The same week that gave us the redemptive tale of Ted Williams gave us another powerful name from Columbus, Ohio:  Barbara Poppe.   Barbara Poppe has spent more than twenty-five years working to prevent and reduce homelessness with many housing-related non-profit organizations.  During the last fourteen years she worked with the Columbus-based Community Shelter Board; Poppe is now the Executive Director of the United States Interagency Council on Homelessness and she coordinates the federal government’s response to the issue.  Wednesday morning last week, she delivered an address to the assembled crowd of legislators, regional elected officials, and committed advocates at the Fifth Annual Legislative Breakfast for the Ten-Year Plan to End Homelessness in King County, coordinated by Bill Block. 

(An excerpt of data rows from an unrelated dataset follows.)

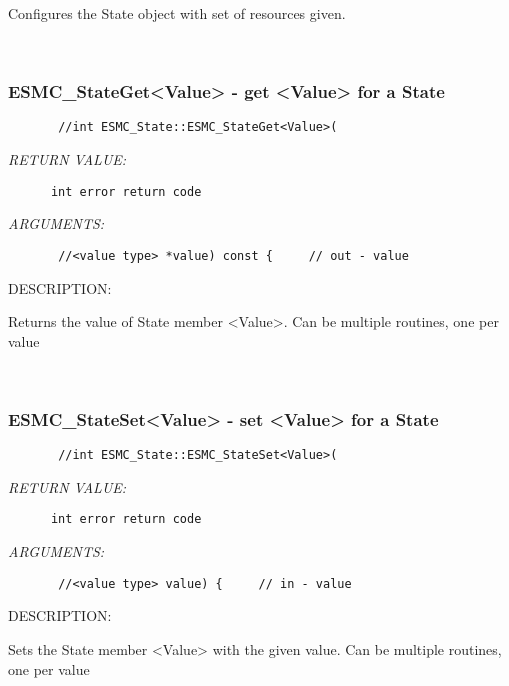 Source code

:       Configures the State object with set of resources given.
   
 
\mbox{}\hrulefill\ 
 
\subsubsection{ESMC\_StateGet<Value> - get <Value> for a State}


  
\begin{verbatim}       //int ESMC_State::ESMC_StateGet<Value>(\end{verbatim}{\em RETURN VALUE:}
\begin{verbatim}      int error return code\end{verbatim}{\em ARGUMENTS:}
\begin{verbatim}       //<value type> *value) const {     // out - value\end{verbatim}
{\sf DESCRIPTION:\\ }


       Returns the value of State member <Value>.
       Can be multiple routines, one per value
   
 
\mbox{}\hrulefill\ 
 
\subsubsection{ESMC\_StateSet<Value> - set <Value> for a State}


  
\begin{verbatim}       //int ESMC_State::ESMC_StateSet<Value>(\end{verbatim}{\em RETURN VALUE:}
\begin{verbatim}      int error return code\end{verbatim}{\em ARGUMENTS:}
\begin{verbatim}       //<value type> value) {     // in - value\end{verbatim}
{\sf DESCRIPTION:\\ }


       Sets the State member <Value> with the given value.
       Can be multiple routines, one per value
   
 
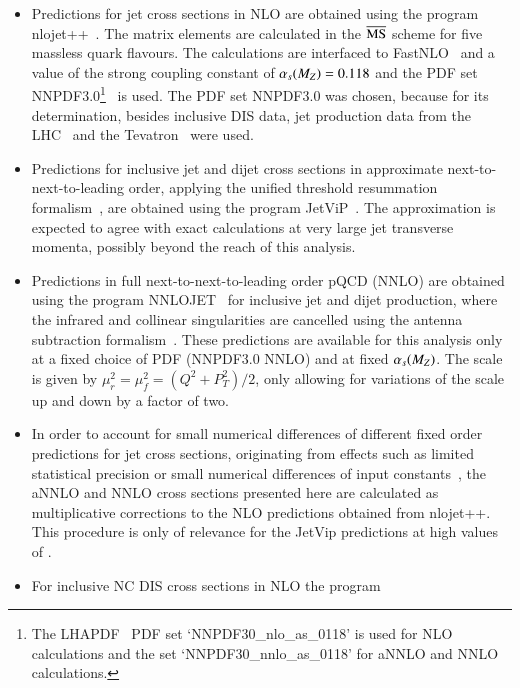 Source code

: \documentclass[12pt]{article}
\begin{document}
\begin{itemize}
  \item Predictions for jet cross sections in NLO are obtained using the program nlojet++~\cite{Nagy1,Nagy2,Nagy3}.
    The matrix elements are calculated in the $\overline{\mbox{\rm MS}}$ scheme for
    five massless quark flavours.
    The calculations are interfaced to FastNLO~\cite{fastNLO1,fastNLO2} and a value of the strong coupling constant
    of $\asmz=0.118$ and the PDF set NNPDF3.0\footnote{The LHAPDF~\cite{lhapdf} PDF set `NNPDF30\_nlo\_as\_0118' is used for NLO calculations and the set `NNPDF30\_nnlo\_as\_0118' for aNNLO and NNLO calculations.}~\cite{NNPDF30} is used. 
    The PDF set NNPDF3.0 was chosen, because for its determination, besides inclusive DIS data, jet production data from the LHC~\cite{ATLASjets7,CMSjets7,CMSjets2p76} and the Tevatron~\cite{CDFjetsRunI,CDFjetsRunII,D0jets} were used.
%
  \item  Predictions for inclusive jet and dijet cross sections 
    in approximate next-to-next-to-leading order, applying the unified threshold resummation formalism~\cite{aNNLO},
    are obtained \cite{aNNLOprivate} using the program JetViP~\cite{JetVip1,JetVip2,JetVip3,JetVip4,JetVip5}.
The approximation is expected to agree with exact calculations at very large jet transverse momenta, possibly beyond the reach of this analysis.
  \item  Predictions in full next-to-next-to-leading order pQCD (NNLO) are obtained \cite{NNLOprivate} using the program NNLOJET~\cite{NNLO,NNLO17,NNLOJET}
    for inclusive jet and dijet production, where the infrared and collinear singularities are cancelled using the antenna subtraction formalism~\cite{antenna1,antenna2,antenna3,antenna4}.
    These predictions are available for this analysis only at a fixed
choice of PDF (NNPDF3.0 NNLO) and at fixed $\asmz$. The scale is given
by $\mu_r^2=\mu_f^2=(Q^2+P_T^2)/2$, only allowing for variations of the scale up and down by a factor of two.
    \item In order to account for small numerical differences of different fixed order predictions for jet cross sections, 
      originating from effects such as limited statistical precision
      or small numerical 
      differences of input constants~\cite{IRinsens}, the aNNLO and NNLO cross sections presented here are calculated 
      as multiplicative corrections to the NLO predictions obtained from nlojet++.
This procedure is only of
      relevance for the JetVip predictions at high values of \ptjet.
  \item   For inclusive NC DIS cross sections in NLO the program

\end{itemize}
\end{document}
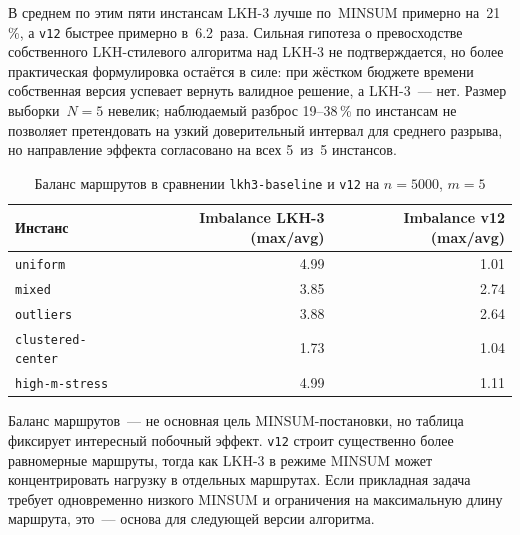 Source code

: \documentclass[14pt,a4paper]{extarticle}
\begin{document}
В среднем по этим пяти инстансам LKH-3 лучше по~MINSUM примерно на~21\,\%, а \texttt{v12} быстрее примерно в~6.2~раза. Сильная гипотеза о превосходстве собственного LKH-стилевого алгоритма над LKH-3 не подтверждается, но более практическая формулировка остаётся в силе: при жёстком бюджете времени собственная версия успевает вернуть валидное решение, а LKH-3~--- нет. Размер выборки~$N=5$ невелик; наблюдаемый разброс 19--38\,\% по инстансам не позволяет претендовать на узкий доверительный интервал для среднего разрыва, но направление эффекта согласовано на всех 5~из~5 инстансов.

\begin{table}[H]
\centering
\caption{Баланс маршрутов в сравнении \texttt{lkh3-baseline} и \texttt{v12} на $n=5000$, $m=5$}
\small
\begin{tabular}{lrr}
\toprule
Инстанс & Imbalance LKH-3 (max/avg) & Imbalance v12 (max/avg)\\
\midrule
\texttt{uniform}          & 4.99 & 1.01\\
\texttt{mixed}            & 3.85 & 2.74\\
\texttt{outliers}         & 3.88 & 2.64\\
\texttt{clustered-center} & 1.73 & 1.04\\
\texttt{high-m-stress}    & 4.99 & 1.11\\
\bottomrule
\end{tabular}
\normalsize
\end{table}

Баланс маршрутов~--- не основная цель MINSUM-постановки, но таблица фиксирует интересный побочный эффект. \texttt{v12} строит существенно более равномерные маршруты, тогда как LKH-3 в режиме MINSUM может концентрировать нагрузку в отдельных маршрутах. Если прикладная задача требует одновременно низкого MINSUM и ограничения на максимальную длину маршрута, это~--- основа для следующей версии алгоритма.
\end{document}
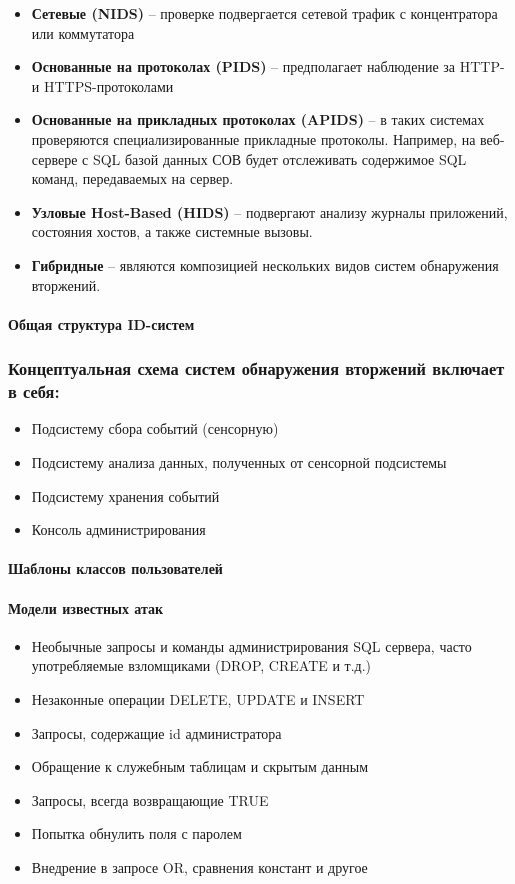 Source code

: \begin{itemize}
	\item \textbf{Сетевые (NIDS)} -- проверке подвергается сетевой трафик с концентратора или коммутатора
	\item \textbf{Основанные на протоколах (PIDS)} -- предполагает наблюдение за HTTP- и HTTPS-протоколами
	\item \textbf{Основанные на прикладных протоколах (APIDS)} -- в таких системах проверяются специализированные прикладные протоколы. Например, на веб-сервере с SQL базой данных СОВ будет отслеживать содержимое SQL команд, передаваемых на сервер.
	\item \textbf{Узловые Host-Based (HIDS)} -- подвергают анализу журналы приложений, состояния хостов, а также системные вызовы.
	\item \textbf{Гибридные} -- являются композицией нескольких видов систем обнаружения вторжений.
\end{itemize}

\paragraph{Общая структура ID-систем} 

\subsubsection*{Концептуальная схема систем обнаружения вторжений включает в себя:}
\begin{itemize}
	\item Подсистему сбора событий (сенсорную)
	\item Подсистему анализа данных, полученных от сенсорной подсистемы
	\item Подсистему хранения событий
	\item Консоль администрирования
\end{itemize}

\paragraph{Шаблоны классов пользователей}

\paragraph{Модели известных атак}
\begin{itemize}
	\item Необычные запросы и команды администрирования SQL сервера, часто употребляемые взломщиками (DROP, CREATE и т.д.)
	\item Незаконные операции DELETE, UPDATE и INSERT
	\item Запросы, содержащие id администратора
	\item Обращение к служебным таблицам и скрытым данным
	\item Запросы, всегда возвращающие TRUE
	\item Попытка обнулить поля с паролем
	\item Внедрение в запросе OR, сравнения констант и другое
\end{itemize}

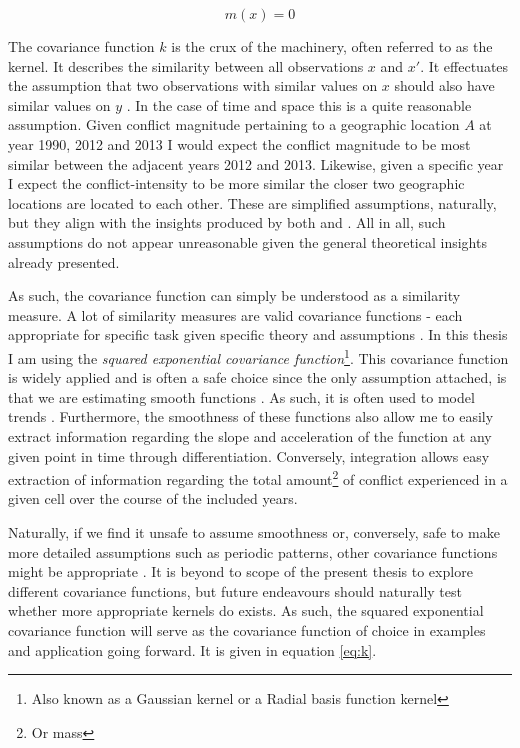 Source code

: \documentclass[a4paper]{article}
\begin{document}
\[
m(x) = 0 \tag{6} \label{eq:m}
\]

The covariance function $k$ is the crux of the machinery, often referred to as the kernel. It describes the similarity between all observations $x$ and $x'$. It effectuates the assumption that two observations with similar values on $x$ should also have similar values on $y$ \cite[79]{williams2006gaussian}. In the case of time and space this is a quite reasonable assumption. Given conflict magnitude pertaining to a geographic location $A$ at year 1990, 2012 and 2013 I would expect the conflict magnitude to be most similar between the adjacent years 2012 and 2013. Likewise, given a specific year I expect the conflict-intensity to be more similar the closer two geographic locations are located to each other. These are simplified assumptions, naturally, but they align with the insights produced by both \cite{weidmann_ward_2010predicting} and \cite{schutte2011diffusion}. All in all, such assumptions do not appear unreasonable given the general theoretical insights already presented.\par 

As such, the covariance function can simply be understood as a similarity measure. A lot of similarity measures are valid covariance functions - each appropriate for specific task given specific theory and assumptions \citep[79]{williams2006gaussian}. In this thesis I am using the \emph{squared exponential covariance function}\footnote{Also known as a Gaussian kernel or a Radial basis function kernel}. This covariance function is widely applied and is often a safe choice since the only assumption attached, is that we are estimating smooth functions \citep[84]{williams2006gaussian}. As such, it is often used to model trends \cite[119]{williams2006gaussian}. Furthermore, the smoothness of these functions also allow me to easily extract information regarding the slope and acceleration of the function at any given point in time through differentiation. Conversely, integration allows easy extraction of information regarding the total amount\footnote{Or mass} of conflict experienced in a given cell over the course of the included years.\par

Naturally, if we find it unsafe to assume smoothness or, conversely, safe to make more detailed assumptions such as periodic patterns, other covariance functions might be appropriate \citep[502-503]{Gelman_2013}. It is beyond to scope of the present thesis to explore different covariance functions, but future endeavours should naturally test whether more appropriate kernels do exists. As such, the squared exponential covariance function will serve as the covariance function of choice in examples and application going forward. It is given in equation \ref{eq:k}.\par
\end{document}
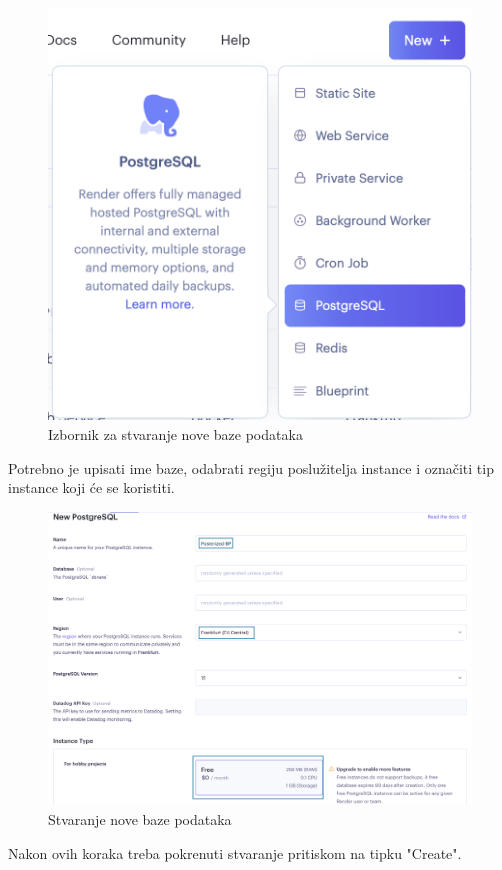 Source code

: \begin{enumerate}
			\begin{figure}[H]
				\includegraphics[scale=0.3]{slike/deploy/database1.png} %
				\centering
				\caption{Izbornik za stvaranje nove baze podataka}
				\label{fig:promjene}
			\end{figure}
			
			Potrebno je upisati ime baze, odabrati regiju poslužitelja instance i označiti tip instance koji će se koristiti.
			\begin{figure}[H]
				\includegraphics[scale=0.3]{slike/deploy/database2.png} %
				\centering
				\caption{Stvaranje nove baze podataka}
				\label{fig:promjene}
			\end{figure}
			Nakon ovih koraka treba pokrenuti stvaranje pritiskom na tipku "Create".
			

\end{enumerate}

Poppe talked about what works and tied into the development and implementation of the first ever comprehensive Federal Strategic Plan to Prevent and End Homelessness. The plan is centered on the belief that “no one should experience homelessness – no one should be without a safe, stable place to call home.”  The short report called Opening Doors is good reading. 

The plan comes with the backing of the Interagency Council’s membership (which includes the heads of sixteen federal agencies) and has provided direction to align federal resources effectively and appropriately toward four key goals: 

  • Finish the job of ending chronic homelessness; 
  • Prevent and end homelessness among Veterans; 
  • Prevent and end homelessness among families, youth, and children; 
  • Set a path to ending all types of homelessness


Poppe recognizes the good work already undertaken by Seattle and King County, and endorses a smart way to respond to homelessness, much of which Seattle is already doing.  The concept of “rapid re-housing,” the idea that the best possible way to assist  homeless people is to get them into independent, permanent housing as soon as possible, is the direction which has been proven to work nationwide.   We know that emergency shelter is necessary for many, but it is not a permanent solution. If we approach the issue of homelessness at its root and help people into permanent housing, other needed services became so much more effective and efficient to provide, whether it’s addiction counseling, childcare help so a parent can find work, or mental health services for those who need compassionate help.   Before we can measure success, we need to know where people are and whether they have moved into and stayed in housing.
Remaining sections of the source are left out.